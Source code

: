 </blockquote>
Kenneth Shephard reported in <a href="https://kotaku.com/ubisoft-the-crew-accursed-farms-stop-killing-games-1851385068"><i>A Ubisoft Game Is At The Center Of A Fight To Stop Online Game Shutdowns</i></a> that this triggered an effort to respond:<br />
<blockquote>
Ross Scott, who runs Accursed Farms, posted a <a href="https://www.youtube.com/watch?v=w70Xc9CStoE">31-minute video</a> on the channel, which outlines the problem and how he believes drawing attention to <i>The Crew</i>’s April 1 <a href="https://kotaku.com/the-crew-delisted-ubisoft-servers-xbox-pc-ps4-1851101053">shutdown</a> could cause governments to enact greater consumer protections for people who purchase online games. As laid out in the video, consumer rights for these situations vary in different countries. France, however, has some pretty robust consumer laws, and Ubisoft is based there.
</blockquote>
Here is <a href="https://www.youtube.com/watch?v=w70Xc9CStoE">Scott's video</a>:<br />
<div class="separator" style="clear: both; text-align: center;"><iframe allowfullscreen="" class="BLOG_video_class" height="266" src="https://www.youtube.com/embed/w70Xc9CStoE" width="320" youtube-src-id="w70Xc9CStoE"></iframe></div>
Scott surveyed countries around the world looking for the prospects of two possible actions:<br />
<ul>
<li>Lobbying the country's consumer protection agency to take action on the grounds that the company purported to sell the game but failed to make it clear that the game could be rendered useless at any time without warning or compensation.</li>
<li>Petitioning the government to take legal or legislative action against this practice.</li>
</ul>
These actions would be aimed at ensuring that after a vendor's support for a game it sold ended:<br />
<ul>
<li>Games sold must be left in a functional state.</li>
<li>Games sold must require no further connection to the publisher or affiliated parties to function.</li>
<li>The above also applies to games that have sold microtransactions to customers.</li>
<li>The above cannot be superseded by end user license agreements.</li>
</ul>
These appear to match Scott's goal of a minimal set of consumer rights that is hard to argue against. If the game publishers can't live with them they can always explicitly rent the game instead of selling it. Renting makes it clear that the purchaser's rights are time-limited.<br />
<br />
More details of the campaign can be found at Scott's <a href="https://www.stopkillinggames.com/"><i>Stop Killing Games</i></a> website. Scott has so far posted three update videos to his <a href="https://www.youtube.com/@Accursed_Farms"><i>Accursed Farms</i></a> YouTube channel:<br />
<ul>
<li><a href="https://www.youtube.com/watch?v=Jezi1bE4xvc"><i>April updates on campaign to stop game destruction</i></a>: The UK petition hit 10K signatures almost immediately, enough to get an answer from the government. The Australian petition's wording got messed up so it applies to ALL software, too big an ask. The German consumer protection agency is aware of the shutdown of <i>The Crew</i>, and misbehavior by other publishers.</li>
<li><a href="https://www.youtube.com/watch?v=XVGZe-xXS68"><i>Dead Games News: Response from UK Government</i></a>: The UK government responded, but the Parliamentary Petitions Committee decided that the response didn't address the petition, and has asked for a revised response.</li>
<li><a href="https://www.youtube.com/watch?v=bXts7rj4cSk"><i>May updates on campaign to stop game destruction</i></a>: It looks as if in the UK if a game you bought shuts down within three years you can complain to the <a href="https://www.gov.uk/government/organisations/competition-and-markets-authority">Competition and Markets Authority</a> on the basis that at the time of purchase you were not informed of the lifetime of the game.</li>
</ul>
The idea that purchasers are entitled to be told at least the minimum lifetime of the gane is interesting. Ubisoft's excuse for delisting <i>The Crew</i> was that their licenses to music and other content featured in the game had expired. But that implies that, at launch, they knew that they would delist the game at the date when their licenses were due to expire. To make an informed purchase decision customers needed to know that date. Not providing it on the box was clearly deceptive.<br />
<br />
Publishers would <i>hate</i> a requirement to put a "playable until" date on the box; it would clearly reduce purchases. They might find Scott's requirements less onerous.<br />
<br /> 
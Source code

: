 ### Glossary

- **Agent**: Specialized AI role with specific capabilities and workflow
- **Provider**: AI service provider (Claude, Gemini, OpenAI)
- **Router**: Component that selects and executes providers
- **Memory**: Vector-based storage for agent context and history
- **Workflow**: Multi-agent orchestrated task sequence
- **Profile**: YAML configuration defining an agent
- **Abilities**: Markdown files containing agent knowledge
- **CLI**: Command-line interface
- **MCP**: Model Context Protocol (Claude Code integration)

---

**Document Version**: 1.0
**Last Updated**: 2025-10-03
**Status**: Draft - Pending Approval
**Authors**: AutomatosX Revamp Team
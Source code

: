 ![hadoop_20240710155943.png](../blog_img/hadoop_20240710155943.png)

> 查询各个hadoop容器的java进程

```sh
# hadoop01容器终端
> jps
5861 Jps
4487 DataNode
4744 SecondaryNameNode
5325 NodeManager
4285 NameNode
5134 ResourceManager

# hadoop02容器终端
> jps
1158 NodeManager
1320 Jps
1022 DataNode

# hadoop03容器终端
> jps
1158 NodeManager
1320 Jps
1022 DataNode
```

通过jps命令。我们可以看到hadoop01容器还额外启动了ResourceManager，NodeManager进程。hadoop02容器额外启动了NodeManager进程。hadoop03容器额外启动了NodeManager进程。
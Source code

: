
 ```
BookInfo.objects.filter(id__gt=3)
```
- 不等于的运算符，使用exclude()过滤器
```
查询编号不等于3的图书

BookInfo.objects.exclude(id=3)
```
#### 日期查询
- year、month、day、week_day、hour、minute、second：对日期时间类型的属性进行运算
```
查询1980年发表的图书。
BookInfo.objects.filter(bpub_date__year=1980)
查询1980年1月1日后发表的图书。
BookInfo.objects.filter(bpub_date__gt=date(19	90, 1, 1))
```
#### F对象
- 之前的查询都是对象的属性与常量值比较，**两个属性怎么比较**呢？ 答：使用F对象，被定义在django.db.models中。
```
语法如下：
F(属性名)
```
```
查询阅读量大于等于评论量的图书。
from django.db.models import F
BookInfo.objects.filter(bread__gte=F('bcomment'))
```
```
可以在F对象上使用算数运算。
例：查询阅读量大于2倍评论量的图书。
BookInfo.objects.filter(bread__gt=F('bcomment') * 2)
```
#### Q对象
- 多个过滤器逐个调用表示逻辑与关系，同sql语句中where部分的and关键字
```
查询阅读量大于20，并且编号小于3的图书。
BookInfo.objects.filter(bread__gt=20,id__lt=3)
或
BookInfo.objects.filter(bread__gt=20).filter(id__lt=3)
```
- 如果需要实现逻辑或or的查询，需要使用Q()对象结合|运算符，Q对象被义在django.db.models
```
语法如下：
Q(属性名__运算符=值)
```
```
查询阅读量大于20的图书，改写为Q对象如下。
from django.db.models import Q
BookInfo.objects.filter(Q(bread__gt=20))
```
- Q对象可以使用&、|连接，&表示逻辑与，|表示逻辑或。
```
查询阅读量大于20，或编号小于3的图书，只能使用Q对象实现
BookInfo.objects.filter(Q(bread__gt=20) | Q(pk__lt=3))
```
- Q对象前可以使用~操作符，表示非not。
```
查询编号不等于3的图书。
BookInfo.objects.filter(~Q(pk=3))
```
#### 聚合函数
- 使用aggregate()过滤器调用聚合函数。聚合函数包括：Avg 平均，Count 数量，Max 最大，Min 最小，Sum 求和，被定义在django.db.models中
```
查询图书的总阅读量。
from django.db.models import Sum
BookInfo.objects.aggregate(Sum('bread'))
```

----------------------------------------

◆ Exercise requirements ◆
Across the records above, return every line that contains the word "applies".

◆ Answer section ◆
<li>The above also applies to games that have sold microtransactions to customers.</li>
<li><a href="https://www.youtube.com/watch?v=Jezi1bE4xvc"><i>April updates on campaign to stop game destruction</i></a>: The UK petition hit 10K signatures almost immediately, enough to get an answer from the government. The Australian petition's wording got messed up so it applies to ALL software, too big an ask. The German consumer protection agency is aware of the shutdown of <i>The Crew</i>, and misbehavior by other publishers.</li>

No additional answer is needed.